RECORDED DATA >>
------------------------------------
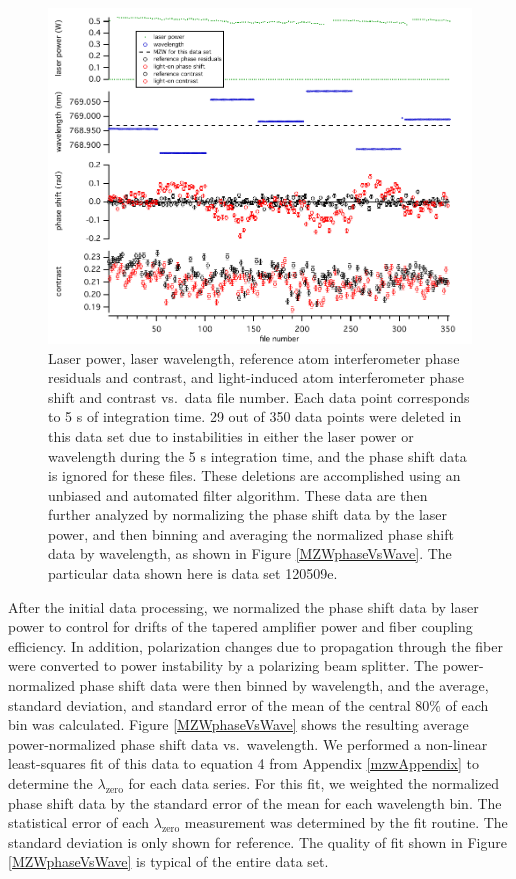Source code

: \begin{figure}
\centerline{\includegraphics[width=.90\textwidth]{Figures/120509eRefOnPhaseWavePowerCon.pdf}}
\caption[Light-induced phase shift and contrast, and laser power and wavelength vs.~data file number]{\label{MZWRefOnPhase}Laser power, laser wavelength, reference atom interferometer phase residuals and contrast, and light-induced atom interferometer phase shift and contrast vs.~data file number. Each data point corresponds to 5 s of integration time. 29 out of 350 data points were deleted in this data set due to instabilities in either the laser power or wavelength during the 5 s integration time, and the phase shift data is ignored for these files. These deletions are accomplished using an unbiased and automated filter algorithm. These data are then further analyzed by normalizing the phase shift data by the laser power, and then binning and averaging the normalized phase shift data by wavelength, as shown in Figure \ref{MZWphaseVsWave}. The particular data shown here is data set 120509e.}
\end{figure}


After the initial data processing, we normalized the phase shift data by laser power to control for drifts of the tapered amplifier power and fiber coupling efficiency. In addition, polarization changes due to propagation through the fiber were converted to power instability by a polarizing beam splitter. The power-normalized phase shift data were then binned by wavelength, and the average, standard deviation, and standard error of the mean of the central 80\% of each bin was calculated. Figure \ref{MZWphaseVsWave} shows the resulting average power-normalized phase shift data vs.~wavelength. We performed a non-linear least-squares fit of this data to equation 4 from Appendix \ref{mzwAppendix} to determine the $\lambda_\textrm{zero}$ for each data series. For this fit, we weighted the normalized phase shift data by the standard error of the mean for each wavelength bin. The statistical error of each $\lambda_\textrm{zero}$ measurement was determined by the fit routine. The standard deviation is only shown for reference. The quality of fit shown in Figure \ref{MZWphaseVsWave} is typical of the entire data set.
------------------------------------
The whole listing above is to be repeated exactly, apart from its pictures.

Source code

: \begin{figure}
\centerline{\includegraphics[width=.90\textwidth]{Figures/120509eRefOnPhaseWavePowerCon.pdf}}
\caption[Light-induced phase shift and contrast, and laser power and wavelength vs.~data file number]{\label{MZWRefOnPhase}Laser power, laser wavelength, reference atom interferometer phase residuals and contrast, and light-induced atom interferometer phase shift and contrast vs.~data file number. Each data point corresponds to 5 s of integration time. 29 out of 350 data points were deleted in this data set due to instabilities in either the laser power or wavelength during the 5 s integration time, and the phase shift data is ignored for these files. These deletions are accomplished using an unbiased and automated filter algorithm. These data are then further analyzed by normalizing the phase shift data by the laser power, and then binning and averaging the normalized phase shift data by wavelength, as shown in Figure \ref{MZWphaseVsWave}. The particular data shown here is data set 120509e.}
\end{figure}


After the initial data processing, we normalized the phase shift data by laser power to control for drifts of the tapered amplifier power and fiber coupling efficiency. In addition, polarization changes due to propagation through the fiber were converted to power instability by a polarizing beam splitter. The power-normalized phase shift data were then binned by wavelength, and the average, standard deviation, and standard error of the mean of the central 80\% of each bin was calculated. Figure \ref{MZWphaseVsWave} shows the resulting average power-normalized phase shift data vs.~wavelength. We performed a non-linear least-squares fit of this data to equation 4 from Appendix \ref{mzwAppendix} to determine the $\lambda_\textrm{zero}$ for each data series. For this fit, we weighted the normalized phase shift data by the standard error of the mean for each wavelength bin. The statistical error of each $\lambda_\textrm{zero}$ measurement was determined by the fit routine. The standard deviation is only shown for reference. The quality of fit shown in Figure \ref{MZWphaseVsWave} is typical of the entire data set.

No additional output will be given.